Re: Randomize array order [message #54996 is a reply to message #54994] |
Fri, 27 July 2007 09:44   |
Conor
Messages: 138 Registered: February 2007
|
Senior Member |
|
|
On Jul 27, 12:05 pm, kuyper <kuy...@wizard.net> wrote:
> David Streutker wrote:
>> On Jul 27, 6:03 am, Allan Whiteford
> ...
>>> If you have a million elements then you have 1000000! (i.e. one million
>>> factorial) different ways to re-order the data. However, your seed is a
>>> 4 byte integer which can only take 2^32 different values.
>
>>> Some messing about suggests that:
>
>>> 1000000! =~ 10^5568636
>
>>> which means there are ~ 10^5568636 different ways to re-arrange your
>>> elements as opposed to the 4 x 10^9 values your seed can take.
>
>>> Thus, using any of the algorithms suggested you're only going to sample
>
>>> 10^-5568625 %
>
>>> of the possible values. This is a really small number. It means that no
>>> matter how hard you try and how many times you do things you'll never be
>>> able to access anything but a tiny number of the possibilities without
>>> doing multiple shufflings - I think it's something like 618737
>>> sub-shufflings (i.e. 5568636 / 9) but that could be wrong. However, that
>>> requires producing 618737 seeds per major-shuffle (and you can't use a
>>> generator based on a 4 byte seed to produce these seeds).
>
>>> But, since you're only going to be running the code 1000-10,000 times
>>> (which is much smaller than 4e9) I guess everything will be ok. I don't
>>> know if anyone has studied possible correlations of results as a
>>> function of the very small number of seeds (compared to the data),
>>> whatever random number generator is used and the shuffling method.
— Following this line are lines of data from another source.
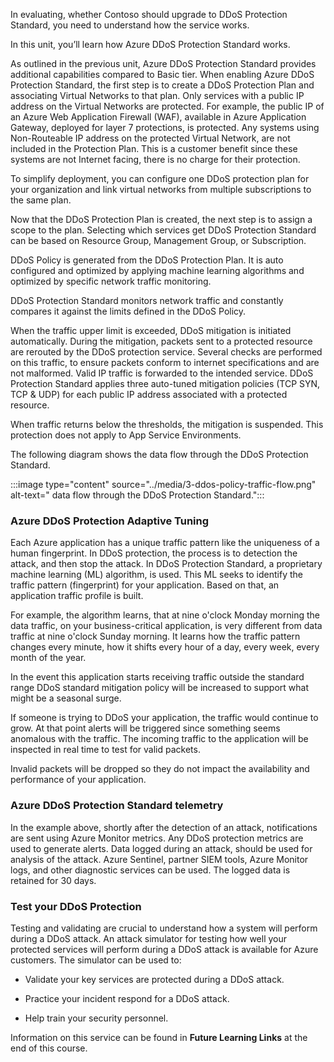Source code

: 
In evaluating, whether Contoso should upgrade to DDoS Protection Standard, you need to understand how the service works.

In this unit, you’ll learn how Azure DDoS Protection Standard works.

As outlined in the previous unit, Azure DDoS Protection Standard provides additional capabilities compared to Basic tier. When enabling Azure DDoS Protection Standard, the first step is to create a DDoS Protection Plan and associating Virtual Networks to that plan. Only services with a public IP address on the Virtual Networks are protected. For example, the public IP of an Azure Web Application Firewall (WAF), available in Azure Application Gateway, deployed for layer 7 protections, is protected. Any systems using Non-Routeable IP address on the protected Virtual Network, are not included in the Protection Plan. This is a customer benefit since these systems are not Internet facing, there is no charge for their protection.

To simplify deployment, you can configure one DDoS protection plan for your organization and link virtual networks from multiple subscriptions to the same plan.

Now that the DDoS Protection Plan is created, the next step is to assign a scope to the plan. Selecting which services get DDoS Protection Standard can be based on Resource Group, Management Group, or Subscription.

DDoS Policy is generated from the DDoS Protection Plan. It is auto configured and optimized by applying machine learning algorithms and optimized by specific network traffic monitoring.

DDoS Protection Standard monitors network traffic and constantly compares it against the limits defined in the DDoS Policy.

When the traffic upper limit is exceeded, DDoS mitigation is initiated automatically.  During the mitigation, packets sent to a protected resource are rerouted by the DDoS protection service. Several checks are performed on this traffic, to ensure packets conform to internet specifications and are not malformed. Valid IP traffic is forwarded to the intended service. DDoS Protection Standard applies three auto-tuned mitigation policies (TCP SYN, TCP & UDP) for each public IP address associated with a protected resource.

When traffic returns below the thresholds, the mitigation is suspended. This protection does not apply to App Service Environments.

The following diagram shows the data flow through the DDoS Protection Standard.

:::image type="content" source="../media/3-ddos-policy-traffic-flow.png" alt-text=" data flow through the DDoS Protection Standard.":::

### Azure DDoS Protection Adaptive Tuning

Each Azure application has a unique traffic pattern like the uniqueness of a human fingerprint. In DDoS protection, the process is to detection the attack, and then stop the attack. In DDoS Protection Standard, a proprietary machine learning (ML) algorithm, is used. This ML seeks to identify the traffic pattern (fingerprint) for your application. Based on that, an application traffic profile is built.

For example, the algorithm learns, that at nine o'clock Monday morning the data traffic, on your business-critical application, is very different from data traffic at nine o'clock Sunday morning. It learns how the traffic pattern changes every minute, how it shifts every hour of a day, every week, every month of the year.

In the event this application starts receiving traffic outside the standard range DDoS standard mitigation policy will be increased to support what might be a seasonal surge.

If someone is trying to DDoS your application, the traffic would continue to grow. At that point alerts will be triggered since something seems anomalous with the traffic. The incoming traffic to the application will be inspected in real time to test for valid packets.

Invalid packets will be dropped so they do not impact the availability and performance of your application.

### Azure DDoS Protection Standard telemetry

In the example above, shortly after the detection of an attack, notifications are sent using Azure Monitor metrics. Any DDoS protection metrics are used to generate alerts. Data logged during an attack, should be used for analysis of the attack. Azure Sentinel, partner SIEM tools, Azure Monitor logs, and other diagnostic services can be used. The logged data is retained for 30 days.

### Test your DDoS Protection

Testing and validating are crucial to understand how a system will perform during a DDoS attack. An attack simulator for testing how well your protected services will perform during a DDoS attack is available for Azure customers. The simulator can be used to:

- Validate your key services are protected during a DDoS attack.

- Practice your incident respond for a DDoS attack.

- Help train your security personnel.

Information on this service can be found in **Future Learning Links** at the end of this course.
>>> Presumably they have and presumably everything is ok. Does anyone know?
>
>>> Thanks,
>
>>> Allan
>
>> I'm not sure that I agree. Where in any of our algorithms are we
>> unable to access a (theoretically) possible outcome? As long as we
>> are able to randomly select any element of the array in each step, it
>> should work, right? (I.e., as long as the input array has fewer than
>> 2^32 elements.) In your analysis, shouldn't we be using (2^32)^n for
>> the maximum possible number of randomly generated combinations, where
>> n is the number of steps/elements?
>
> No, because the entire sequence of numbers is uniquely determined by
> initial internal state of the generator. If you knew the algorithm
> used, and the internal state, that's all the information you'd need to
> predict, precisely, the entire sequence of numbers generated, no
> matter how long that sequence was. If the internal state is stored in
> a 32 bit integer, that means there's only 2^32 possible different
> sequences.
>
>> From that fact, it can also be shown that every possible sequence must
>
> start repeating, exactly, with a period that is less than 2^32. If one
> of the possible sequences has starts repeating with a period T, then
> at least T-1 of the other possible sequences generate that same repeat
> cycle, with various shifts.
>
> There's a reason why these things are called PSEUDO-random number
> generators.
It shouldn't really be a problem for me, fortunately. I'm running
this a couple thousand times, but everytime it is on a different set
of values. The only thing I would have to worry about is it repeating
within one set of values, which won't happen for 1,000,000 elements.
Of course, worse comes to worse there's always a true random number
generator:
www.random.org
|
|
|